■ EXERCISE OBJECTIVE ■
Output every line below as it stands, dropping only the images.

■ Stored items from a collection ■
Segment Open

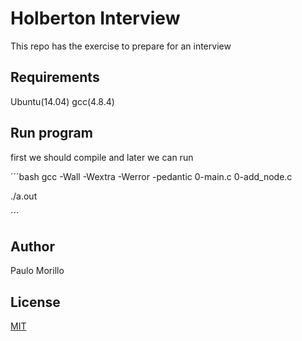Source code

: # Holberton Interview

This repo has the exercise to prepare for an interview

## Requirements

Ubuntu(14.04)
gcc(4.8.4)

## Run program

first we should compile and later we can run

´´´bash
gcc -Wall -Wextra -Werror -pedantic 0-main.c 0-add_node.c

./a.out 

´´´


## Author
Paulo Morillo

## License
[MIT](https://choosealicense.com/licenses/mit/)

Segment Closed

■ RESULT FOR THIS TASK ■
Source code

: # Holberton Interview

This repo has the exercise to prepare for an interview

## Requirements

Ubuntu(14.04)
gcc(4.8.4)

## Run program

first we should compile and later we can run

´´´bash
gcc -Wall -Wextra -Werror -pedantic 0-main.c 0-add_node.c

./a.out 

´´´


## Author
Paulo Morillo

## License
[MIT](https://choosealicense.com/licenses/mit/)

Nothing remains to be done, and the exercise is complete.